At best United fans were indifferent towards Smalling back in August, while at worst they were laughing at Roma for thinking Smalling would be anything but a catastrophe. And when coupled with their other Premiership dealings (Davide Zappacosta and Henrikh Mkhitaryan), Roma ran the risk of becoming a laughing stock.
Smalling was seen as a well-intentioned but mistake prone player at this point in his career, but through the first half of the season we've seen, what, maybe three or four unforced errors from him?
Not only has Smalling been excellent, he's been remarkably consistent. So much so that Roma have presumably been locked in behind-the-scenes negotiations to secure Smalling's services permanently, with Gianluca Petrachi attempting to whittle down United's rumored €20 million asking price.
With Roma offering a rumored €15 million for Smalling, most of us believed it was only a matter of time before the two sides hammered out a deal for the 30-year-old centerback, but thanks to his stellar play the past four months things have changed. Dramatically.
Not only was England CT Gareth Southgate at Friday's match at the San Siro to scout Smalling for a potential return to the national team, but United manager Ole Gunnar Solskjaer said in no uncertain terms that he expects Smalling to return to Manchester next season. And we haven't even mentioned the unsubstantiated rumors that Arsenal might try to steal Smalling from Roma altogether.

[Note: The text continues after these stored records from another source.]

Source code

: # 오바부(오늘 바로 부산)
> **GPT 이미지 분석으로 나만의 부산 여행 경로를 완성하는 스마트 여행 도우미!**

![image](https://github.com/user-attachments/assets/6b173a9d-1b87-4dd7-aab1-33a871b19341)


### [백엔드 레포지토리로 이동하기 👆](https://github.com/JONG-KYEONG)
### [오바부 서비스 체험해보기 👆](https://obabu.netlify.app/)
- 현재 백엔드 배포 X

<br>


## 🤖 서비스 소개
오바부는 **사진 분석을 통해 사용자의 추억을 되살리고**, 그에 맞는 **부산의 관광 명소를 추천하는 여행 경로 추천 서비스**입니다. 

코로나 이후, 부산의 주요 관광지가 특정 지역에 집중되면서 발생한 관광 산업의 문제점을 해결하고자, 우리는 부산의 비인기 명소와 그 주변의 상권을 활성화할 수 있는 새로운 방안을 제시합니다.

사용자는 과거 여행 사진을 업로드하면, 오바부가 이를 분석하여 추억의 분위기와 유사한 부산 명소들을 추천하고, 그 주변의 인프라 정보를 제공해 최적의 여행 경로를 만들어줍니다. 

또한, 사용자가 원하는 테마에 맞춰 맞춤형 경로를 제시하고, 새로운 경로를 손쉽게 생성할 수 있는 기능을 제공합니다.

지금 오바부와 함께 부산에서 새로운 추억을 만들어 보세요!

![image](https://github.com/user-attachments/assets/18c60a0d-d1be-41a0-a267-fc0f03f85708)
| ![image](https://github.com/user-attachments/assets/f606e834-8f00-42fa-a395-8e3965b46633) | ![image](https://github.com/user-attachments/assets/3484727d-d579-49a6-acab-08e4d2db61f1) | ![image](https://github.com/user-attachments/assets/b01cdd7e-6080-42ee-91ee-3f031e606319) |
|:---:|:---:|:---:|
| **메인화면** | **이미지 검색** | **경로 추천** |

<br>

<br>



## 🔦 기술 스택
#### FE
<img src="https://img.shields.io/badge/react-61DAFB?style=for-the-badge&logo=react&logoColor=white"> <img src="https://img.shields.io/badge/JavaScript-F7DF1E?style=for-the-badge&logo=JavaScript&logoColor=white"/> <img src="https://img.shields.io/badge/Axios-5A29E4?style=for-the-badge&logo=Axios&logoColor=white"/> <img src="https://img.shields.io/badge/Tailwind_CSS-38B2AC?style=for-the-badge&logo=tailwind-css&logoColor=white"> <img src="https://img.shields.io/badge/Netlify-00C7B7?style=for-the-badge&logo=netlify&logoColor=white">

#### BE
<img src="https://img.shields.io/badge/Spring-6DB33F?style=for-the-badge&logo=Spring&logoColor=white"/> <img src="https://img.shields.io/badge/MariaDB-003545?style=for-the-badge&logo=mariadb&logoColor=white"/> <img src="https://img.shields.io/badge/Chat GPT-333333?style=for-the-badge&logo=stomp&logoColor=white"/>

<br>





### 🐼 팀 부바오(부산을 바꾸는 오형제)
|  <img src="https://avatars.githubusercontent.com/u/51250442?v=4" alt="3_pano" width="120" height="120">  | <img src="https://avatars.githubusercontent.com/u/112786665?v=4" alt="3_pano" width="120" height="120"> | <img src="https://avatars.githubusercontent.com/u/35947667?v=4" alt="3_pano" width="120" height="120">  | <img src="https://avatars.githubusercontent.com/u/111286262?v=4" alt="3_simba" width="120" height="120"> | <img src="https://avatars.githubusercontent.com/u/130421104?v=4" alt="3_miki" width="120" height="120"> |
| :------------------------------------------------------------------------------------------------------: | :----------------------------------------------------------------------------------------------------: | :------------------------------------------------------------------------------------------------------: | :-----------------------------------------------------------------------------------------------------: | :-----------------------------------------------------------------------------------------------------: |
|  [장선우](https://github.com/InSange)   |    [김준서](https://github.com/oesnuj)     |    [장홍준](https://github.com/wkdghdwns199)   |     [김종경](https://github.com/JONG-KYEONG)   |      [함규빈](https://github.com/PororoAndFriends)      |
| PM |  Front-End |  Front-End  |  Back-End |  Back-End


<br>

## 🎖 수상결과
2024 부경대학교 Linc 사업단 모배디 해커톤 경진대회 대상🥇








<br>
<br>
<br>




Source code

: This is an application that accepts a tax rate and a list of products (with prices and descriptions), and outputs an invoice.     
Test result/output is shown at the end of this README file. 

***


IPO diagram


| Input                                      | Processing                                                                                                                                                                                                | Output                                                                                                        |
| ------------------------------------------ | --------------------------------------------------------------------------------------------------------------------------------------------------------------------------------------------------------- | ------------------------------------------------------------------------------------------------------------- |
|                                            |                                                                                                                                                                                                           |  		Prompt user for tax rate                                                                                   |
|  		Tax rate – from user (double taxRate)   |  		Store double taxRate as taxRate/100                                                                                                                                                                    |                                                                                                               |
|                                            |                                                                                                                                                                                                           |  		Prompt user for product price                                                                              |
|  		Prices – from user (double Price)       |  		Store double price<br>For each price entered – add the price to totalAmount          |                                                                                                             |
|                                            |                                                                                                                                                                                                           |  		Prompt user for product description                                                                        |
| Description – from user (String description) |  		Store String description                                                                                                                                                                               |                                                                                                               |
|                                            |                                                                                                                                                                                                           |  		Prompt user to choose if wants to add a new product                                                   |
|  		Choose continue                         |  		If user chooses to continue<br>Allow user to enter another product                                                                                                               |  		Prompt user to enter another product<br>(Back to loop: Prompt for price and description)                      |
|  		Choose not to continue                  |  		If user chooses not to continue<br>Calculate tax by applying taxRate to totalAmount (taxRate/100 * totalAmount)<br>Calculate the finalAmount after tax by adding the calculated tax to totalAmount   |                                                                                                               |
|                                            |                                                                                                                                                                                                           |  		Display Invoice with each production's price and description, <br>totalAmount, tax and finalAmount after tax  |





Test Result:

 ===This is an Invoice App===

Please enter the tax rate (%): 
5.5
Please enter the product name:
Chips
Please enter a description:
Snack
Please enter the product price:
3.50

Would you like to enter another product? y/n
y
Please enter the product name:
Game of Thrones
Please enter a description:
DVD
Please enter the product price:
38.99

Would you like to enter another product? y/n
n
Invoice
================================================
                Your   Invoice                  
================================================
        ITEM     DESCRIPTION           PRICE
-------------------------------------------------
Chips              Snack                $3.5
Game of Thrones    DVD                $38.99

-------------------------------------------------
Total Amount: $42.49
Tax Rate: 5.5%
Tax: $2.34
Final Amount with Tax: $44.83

Needless to say, Smalling's standing in the game has changed substantially since August, but how much weight should we give to Solskjaer's claim? Ole was simply answering a one-off question from an English reporter and, in the very next breath, reiterated the reasons why Smalling was loaned in the first place—he was never going to be first choice for United.
In essence we have three issues at play here. First and foremost, what does Chris want? Based on outward appearances he's enjoying his time in Rome, and he's certainly taken to the league tactically speaking, but will the overt racism displayed in certain corners of Italy turn him off of life in Serie A? Will his family want to return to more familiar settings? Does he miss gray skies and dry humor?

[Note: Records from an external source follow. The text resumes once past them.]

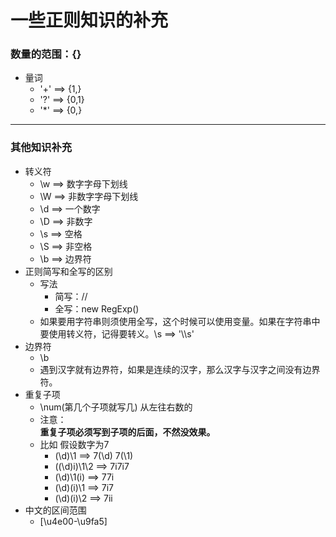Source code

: # 一些正则知识的补充

### 数量的范围：{}　　　　
- 量词
    - '+' ==>  {1,}
    - '?' ==>  {0,1}
    - '*' ==>  {0,}
***
### 其他知识补充
- 转义符
    - \w  ==>  数字字母下划线
    - \W  ==>  非数字字母下划线
    - \d  ==>  一个数字
    - \D  ==>  非数字
    - \s  ==>  空格
    - \S  ==>  非空格
    - \b  ==>  边界符
- 正则简写和全写的区别
    - 写法
        - 简写：//
        - 全写：new RegExp()
    - 如果要用字符串则须使用全写，这个时候可以使用变量。如果在字符串中要使用转义符，记得要转义。\s ==> '\\\s'
- 边界符
    - \b
    - 遇到汉字就有边界符，如果是连续的汉字，那么汉字与汉字之间没有边界符。
- 重复子项
    - \num(第几个子项就写几) 从左往右数的
    - 注意：   
        **重复子项必须写到子项的后面，不然没效果。**
    - 比如 假设数字为7
        - (\d)\1   ==> 7(\d) 7(\1)
        - ((\d)i)\1\2  ==> 7i7i7
        - (\d)\1(i)  ==>  77i
        - (\d)(i)\1 ==>  7i7
        - (\d)(i)\2 ==>  7ii
- 中文的区间范围
    - [\u4e00-\u9fa5] 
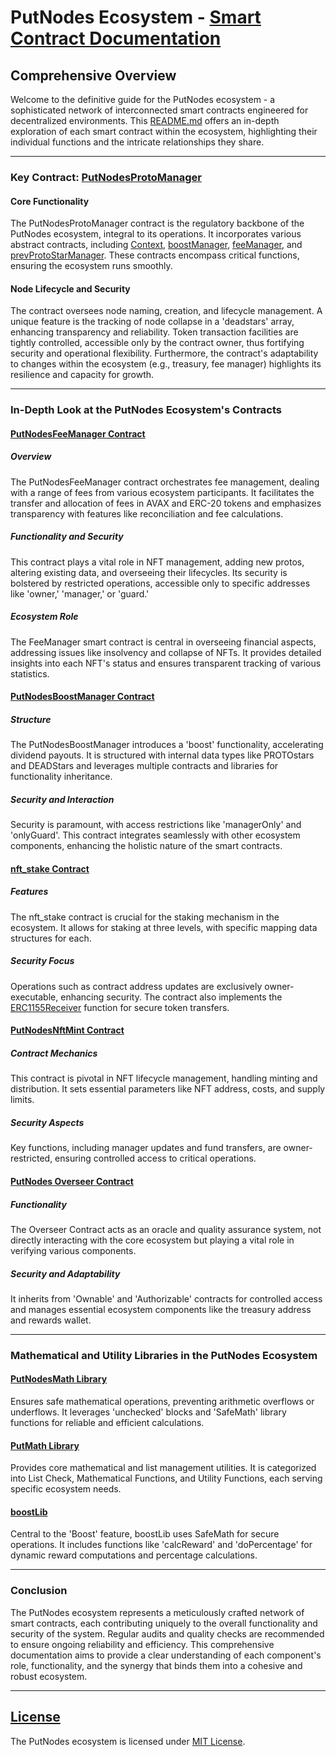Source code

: # PutNodes Ecosystem - [Smart Contract Documentation](https://github.com/putkoff/PutNodeContracts/tree/main/documentation)

## Comprehensive Overview

Welcome to the definitive guide for the PutNodes ecosystem - a sophisticated network of interconnected smart contracts engineered for decentralized environments. This [README.md](https://github.com/putkoff/PutNodeContracts/tree/main/README) offers an in-depth exploration of each smart contract within the ecosystem, highlighting their individual functions and the intricate relationships they share. 

---

### Key Contract: [PutNodesProtoManager](https://github.com/putkoff/PutNodeContracts/tree/main/ProtoManager)

#### Core Functionality
The PutNodesProtoManager contract is the regulatory backbone of the PutNodes ecosystem, integral to its operations. It incorporates various abstract contracts, including [Context](https://github.com/putkoff/PutNodeContracts/tree/main/Context), [boostManager](https://github.com/putkoff/PutNodeContracts/tree/main/boostManager), [feeManager](https://github.com/putkoff/PutNodeContracts/tree/main/feeManager), and [prevProtoStarManager](https://github.com/putkoff/PutNodeContracts/tree/main/prevProtoStarManager). These contracts encompass critical functions, ensuring the ecosystem runs smoothly.

#### Node Lifecycle and Security
The contract oversees node naming, creation, and lifecycle management. A unique feature is the tracking of node collapse in a 'deadstars' array, enhancing transparency and reliability. Token transaction facilities are tightly controlled, accessible only by the contract owner, thus fortifying security and operational flexibility. Furthermore, the contract's adaptability to changes within the ecosystem (e.g., treasury, fee manager) highlights its resilience and capacity for growth.

---

### In-Depth Look at the PutNodes Ecosystem's Contracts

#### [PutNodesFeeManager Contract](https://github.com/putkoff/PutNodeContracts/tree/main/FeeManager)
##### Overview
The PutNodesFeeManager contract orchestrates fee management, dealing with a range of fees from various ecosystem participants. It facilitates the transfer and allocation of fees in AVAX and ERC-20 tokens and emphasizes transparency with features like reconciliation and fee calculations.

##### Functionality and Security
This contract plays a vital role in NFT management, adding new protos, altering existing data, and overseeing their lifecycles. Its security is bolstered by restricted operations, accessible only to specific addresses like 'owner,' 'manager,' or 'guard.'

##### Ecosystem Role
The FeeManager smart contract is central in overseeing financial aspects, addressing issues like insolvency and collapse of NFTs. It provides detailed insights into each NFT's status and ensures transparent tracking of various statistics.

#### [PutNodesBoostManager Contract](https://github.com/putkoff/PutNodeContracts/tree/main/BoostManager)
##### Structure
The PutNodesBoostManager introduces a 'boost' functionality, accelerating dividend payouts. It is structured with internal data types like PROTOstars and DEADStars and leverages multiple contracts and libraries for functionality inheritance.

##### Security and Interaction
Security is paramount, with access restrictions like 'managerOnly' and 'onlyGuard'. This contract integrates seamlessly with other ecosystem components, enhancing the holistic nature of the smart contracts.

#### [nft_stake Contract](https://github.com/putkoff/PutNodeContracts/tree/main/nft_stake)
##### Features
The nft_stake contract is crucial for the staking mechanism in the ecosystem. It allows for staking at three levels, with specific mapping data structures for each.

##### Security Focus
Operations such as contract address updates are exclusively owner-executable, enhancing security. The contract also implements the [ERC1155Receiver](https://github.com/putkoff/PutNodeContracts/tree/main/ERC1155Receiver) function for secure token transfers.

#### [PutNodesNftMint Contract](https://github.com/putkoff/PutNodeContracts/tree/main/NftMint)
##### Contract Mechanics
This contract is pivotal in NFT lifecycle management, handling minting and distribution. It sets essential parameters like NFT address, costs, and supply limits.

##### Security Aspects
Key functions, including manager updates and fund transfers, are owner-restricted, ensuring controlled access to critical operations.

#### [PutNodes Overseer Contract](https://github.com/putkoff/PutNodeContracts/tree/main/Overseer)
##### Functionality
The Overseer Contract acts as an oracle and quality assurance system, not directly interacting with the core ecosystem but playing a vital role in verifying various components. 

##### Security and Adaptability
It inherits from 'Ownable' and 'Authorizable' contracts for controlled access and manages essential ecosystem components like the treasury address and rewards wallet.

---

### Mathematical and Utility Libraries in the PutNodes Ecosystem

#### [PutNodesMath Library](https://github.com/putkoff/PutNodeContracts/tree/main/MathLibrary)
Ensures safe mathematical operations, preventing arithmetic overflows or underflows. It leverages 'unchecked' blocks and 'SafeMath' library functions for reliable and efficient calculations.

#### [PutMath Library](https://github.com/putkoff/PutNodeContracts/tree/main/PutMath)
Provides core mathematical and list management utilities. It is categorized into List Check, Mathematical Functions, and Utility Functions, each serving specific ecosystem needs.

#### [boostLib](https://github.com/putkoff/PutNodeContracts/tree/main/boostLib)
Central to the 'Boost' feature, boostLib uses SafeMath for secure operations. It includes functions like 'calcReward' and 'doPercentage' for dynamic reward computations and percentage calculations.

---

### Conclusion

The PutNodes ecosystem represents a meticulously crafted network of smart contracts, each contributing uniquely to the overall functionality and security of the system. Regular audits and quality checks are recommended to ensure ongoing reliability and efficiency. This comprehensive documentation aims to provide a clear understanding of each component's role, functionality, and the synergy that binds them into a cohesive and robust ecosystem.

---

## [License](https://github.com/putkoff/PutNodeContracts/tree/main/LICENSE)

The PutNodes ecosystem is licensed under [MIT License](https://github.com/putkoff/PutNodeContracts/tree/main/LICENSE).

Secondly, just how much clout does Ole actually have at Old Trafford? He's only in his first full-season as United's manager and has led them to a distant fifth place so far. Does he have enough influence to dictate the club's transfers? And for that matter, is retaining a 30-year-old defender really a top priority for the club?
Which brings us to the third, final, and perhaps most obvious point: what does United want? Are they in a position to turn down a potential €20 million on what was a redundant asset for them? Are they willing to gamble that Solskjaer can replicate Paulo Fonseca's formula for Smalling success?

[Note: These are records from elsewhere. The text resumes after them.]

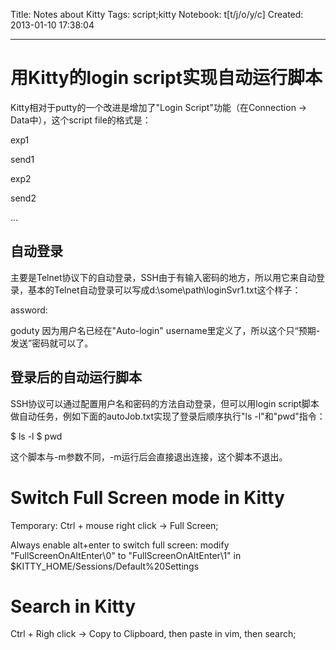 Title: Notes about Kitty
Tags: script;kitty
Notebook: t[t/j/o/y/c]
Created: 2013-01-10 17:38:04

------

# 用Kitty的login script实现自动运行脚本

 

Kitty相对于putty的一个改进是增加了"Login Script"功能（在Connection -> Data中），这个script file的格式是：

 exp1

 send1

 exp2

 send2

 ...

 

## 自动登录

 

主要是Telnet协议下的自动登录，SSH由于有输入密码的地方，所以用它来自动登录，基本的Telnet自动登录可以写成d:\some\path\loginSvr1.txt这个样子：

 assword:

 goduty 
因为用户名已经在"Auto-login" username里定义了，所以这个只“预期-发送”密码就可以了。

 

 

## 登录后的自动运行脚本

 

SSH协议可以通过配置用户名和密码的方法自动登录，但可以用login script脚本做自动任务，例如下面的autoJob.txt实现了登录后顺序执行"ls -l"和"pwd"指令：

 $ 
 ls -l 
 $ 
 pwd 

 

这个脚本与-m参数不同，-m运行后会直接退出连接，这个脚本不退出。

 


# Switch Full Screen mode in Kitty

 

Temporary: Ctrl + mouse right click -> Full Screen;

 

Always enable alt+enter to switch full screen: modify "FullScreenOnAltEnter\0\" to "FullScreenOnAltEnter\1\" in $KITTY_HOME/Sessions/Default%20Settings

 

# Search in Kitty

 

Ctrl + Righ click -> Copy to Clipboard, then paste in vim, then search;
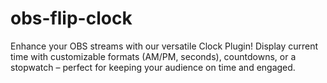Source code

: # obs-flip-clock
Enhance your OBS streams with our versatile Clock Plugin! Display current time with customizable formats (AM/PM, seconds), countdowns, or a stopwatch – perfect for keeping your audience on time and engaged.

This isn't an easy knot to untie, but if you think about it, it's really all Smalling's fault. If he just showed up and sucked like United fans expected, this would be an easy decision. But no, he had to go and become arguably the best defender in Italy, setting us all up for a massive summer disappointment.
Despite Ole's assertions, this will ultimately come down to money. United want it and Roma can (hopefully) supply it.
Smalling has been a revelation for Roma, and they would be wise to exhaust all options to keep him.